Education Department data shows that only Eagle High School in the Meridian School District suffered a similar fate to Wood River, scoring a total of 87 points in the new system but being dropped to three stars because testing participation wasn’t high enough in the subgroup category of disabled students taking a required language test.
According to the Education Department, schools receiving four or five stars are to be recognized as examples of excellent performance, while schools receiving three or fewer stars are required to implement corrective measures.
Ratings for schools throughout Idaho were released by the Education Department on Aug. 31. The new five-star system is intended to replace an older Adequate Yearly Progress rating system under the federal “No Child Left Behind” law.
Adequate Yearly Progress ratings were based entirely on student achievement test scores to evaluate school performance, while the new star system considers not only test scores but also academic growth, graduation rates, completion of advanced-placement college courses and student scores on college entrance exams. However, student participation in the testing process is also taken into consideration.
In her statement, Crocker noted that the new star rating system is still preliminary since it has not been accepted to replace the Adequate Yearly Progress measurement system by the U.S. Department of Education.
She further noted that Jerry Hutchins, the district’s technology director, questioned the drop to three stars because of a federal requirement.
In her statement, Crocker also provided a written statement from Wood River Principal Pete Jurovich.
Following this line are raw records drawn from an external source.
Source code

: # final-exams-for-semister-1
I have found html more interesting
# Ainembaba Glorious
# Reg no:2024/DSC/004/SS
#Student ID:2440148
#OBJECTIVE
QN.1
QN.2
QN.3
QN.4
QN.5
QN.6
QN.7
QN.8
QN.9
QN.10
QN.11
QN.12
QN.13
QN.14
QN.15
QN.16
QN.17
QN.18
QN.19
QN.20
“We are proud that WRHS had more than sufficient scores in the four categories to make it to the five-star status and we have corrected the issue to ensure that the oversight will not happen in the future,” Jurovich stated. “This isn’t an accurate reflection of the outstanding work that the staff, students and parents perform on a daily basis at Wood River High School.
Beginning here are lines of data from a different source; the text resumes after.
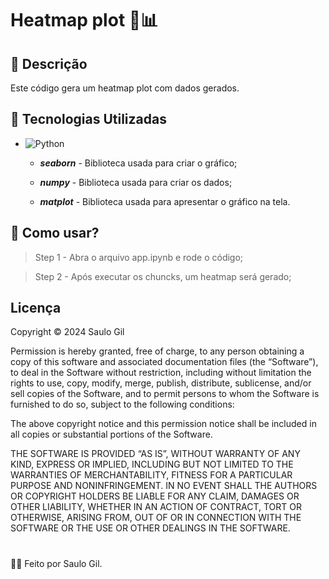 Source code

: # Heatmap plot 🥵📊

## 📒 Descrição
Este código gera um heatmap plot com dados gerados.

## 🤖 Tecnologias Utilizadas
- ![Python](https://img.shields.io/badge/Python-grey?style=flat&logo=python&logoColor=white)
    - ***seaborn*** -  Biblioteca usada para criar o gráfico;

    - ***numpy*** -  Biblioteca usada para criar os dados;

    - ***matplot*** - Biblioteca usada para apresentar o gráfico na tela.

## 🤔 Como usar?
 > Step 1 - Abra o  arquivo app.ipynb e rode o código; 

 > Step 2 - Após executar os chuncks, um heatmap será gerado; 
 
## Licença

Copyright © 2024 Saulo Gil

Permission is hereby granted, free of charge, to any person obtaining a copy of this software and associated documentation files (the “Software”), to deal in the Software without restriction, including without limitation the rights to use, copy, modify, merge, publish, distribute, sublicense, and/or sell copies of the Software, and to permit persons to whom the Software is furnished to do so, subject to the following conditions:

The above copyright notice and this permission notice shall be included in all copies or substantial portions of the Software.

THE SOFTWARE IS PROVIDED “AS IS”, WITHOUT WARRANTY OF ANY KIND, EXPRESS OR IMPLIED, INCLUDING BUT NOT LIMITED TO THE WARRANTIES OF MERCHANTABILITY, FITNESS FOR A PARTICULAR PURPOSE AND NONINFRINGEMENT. IN NO EVENT SHALL THE AUTHORS OR COPYRIGHT HOLDERS BE LIABLE FOR ANY CLAIM, DAMAGES OR OTHER LIABILITY, WHETHER IN AN ACTION OF CONTRACT, TORT OR OTHERWISE, ARISING FROM, OUT OF OR IN CONNECTION WITH THE SOFTWARE OR THE USE OR OTHER DEALINGS IN THE SOFTWARE.

#

👨‍💻 Feito por Saulo Gil.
“WRHS made five-star status because of accumulated points,” Jurovich continued. “To diminish its rating and thus the view of the school in the public eye from a five-star to a three-star seems disingenuous and overly punitive.”
Terry Smith: email@example.com
The Blaine County School District board of trustees has scheduled a special meeting for Monday, Oct. 1, to hear about testing data, results and ratings from district Superintendent Lonnie Barber and district Technology Director Jerry Hutchins. The meeting is scheduled to be held from 12-1:30 p.m. at the district office at 118 West Bullion St. in Hailey. The public is invited.